• WHAT TO DO
Give back all of the data exactly, with every picture omitted.

• Stored data

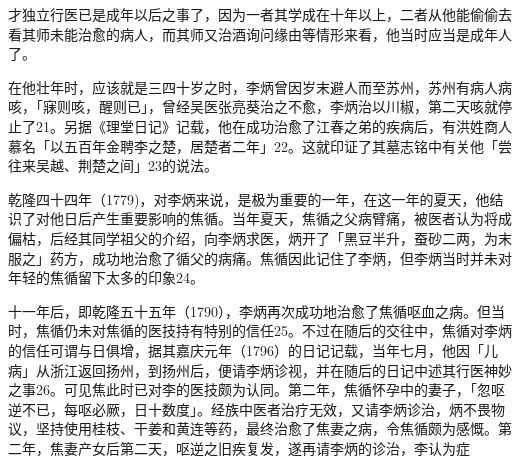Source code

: \vfill
\begin{BookNotes}
\end{BookNotes}

\noindent 才独立行医已是成年以后之事了，因为一者其学成在十年以上，二者从他能偷偷去看其师未能治愈的病人，而其师又治酒询问缘由等情形来看，他当时应当是成年人了。

在他壮年时，应该就是三四十岁之时，李炳曾因岁末避人而至苏州，苏州有病人病咳，「寐则咳，醒则已」，曾经吴医张亮葵治之不愈，李炳治以川椒，第二天咳就停止了21。另据《理堂日记》记载，他在成功治愈了江春之弟的疾病后，有洪姓商人慕名「以五百年金聘李之楚，居楚者二年」22。这就印证了其墓志铭中有关他「尝往来吴越、荆楚之间」23的说法。

乾隆四十四年（1779)，对李炳来说，是极为重要的一年，在这一年的夏天，他结识了对他日后产生重要影响的焦循。当年夏天，焦循之父病臂痛，被医者认为将成偏枯，后经其同学祖父的介绍，向李炳求医，炳开了「黑豆半升，蚕砂二两，为末服之」药方，成功地治愈了循父的病痛。焦循因此记住了李炳，但李炳当时并未对年轻的焦循留下太多的印象24。

十一年后，即乾隆五十五年（1790），李炳再次成功地治愈了焦循呕血之病。但当时，焦循仍未对焦循的医技持有特别的信任25。不过在随后的交往中，焦循对李炳的信任可谓与日俱增，据其嘉庆元年（1796）的日记记载，当年七月，他因「儿病」从浙江返回扬州，到扬州后，便请李炳诊视，并在随后的日记中述其行医神妙之事26。可见焦此时已对李的医技颇为认同。第二年，焦循怀孕中的妻子，「忽呕逆不已，每呕必厥，日十数度」。经族中医者治疗无效，又请李炳诊治，炳不畏物议，坚持使用桂枝、干姜和黄连等药，最终治愈了焦妻之病，令焦循颇为感慨。第二年，焦妻产女后第二天，呕逆之旧疾复发，遂再请李炳的诊治，李认为症

\vfill
\begin{BookNotes}
\end{BookNotes}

• RESULT OF THE TASK
Source code

: \vfill
\begin{BookNotes}
\end{BookNotes}

\noindent 才独立行医已是成年以后之事了，因为一者其学成在十年以上，二者从他能偷偷去看其师未能治愈的病人，而其师又治酒询问缘由等情形来看，他当时应当是成年人了。

在他壮年时，应该就是三四十岁之时，李炳曾因岁末避人而至苏州，苏州有病人病咳，「寐则咳，醒则已」，曾经吴医张亮葵治之不愈，李炳治以川椒，第二天咳就停止了21。另据《理堂日记》记载，他在成功治愈了江春之弟的疾病后，有洪姓商人慕名「以五百年金聘李之楚，居楚者二年」22。这就印证了其墓志铭中有关他「尝往来吴越、荆楚之间」23的说法。

乾隆四十四年（1779)，对李炳来说，是极为重要的一年，在这一年的夏天，他结识了对他日后产生重要影响的焦循。当年夏天，焦循之父病臂痛，被医者认为将成偏枯，后经其同学祖父的介绍，向李炳求医，炳开了「黑豆半升，蚕砂二两，为末服之」药方，成功地治愈了循父的病痛。焦循因此记住了李炳，但李炳当时并未对年轻的焦循留下太多的印象24。

十一年后，即乾隆五十五年（1790），李炳再次成功地治愈了焦循呕血之病。但当时，焦循仍未对焦循的医技持有特别的信任25。不过在随后的交往中，焦循对李炳的信任可谓与日俱增，据其嘉庆元年（1796）的日记记载，当年七月，他因「儿病」从浙江返回扬州，到扬州后，便请李炳诊视，并在随后的日记中述其行医神妙之事26。可见焦此时已对李的医技颇为认同。第二年，焦循怀孕中的妻子，「忽呕逆不已，每呕必厥，日十数度」。经族中医者治疗无效，又请李炳诊治，炳不畏物议，坚持使用桂枝、干姜和黄连等药，最终治愈了焦妻之病，令焦循颇为感慨。第二年，焦妻产女后第二天，呕逆之旧疾复发，遂再请李炳的诊治，李认为症

\vfill
\begin{BookNotes}
\end{BookNotes}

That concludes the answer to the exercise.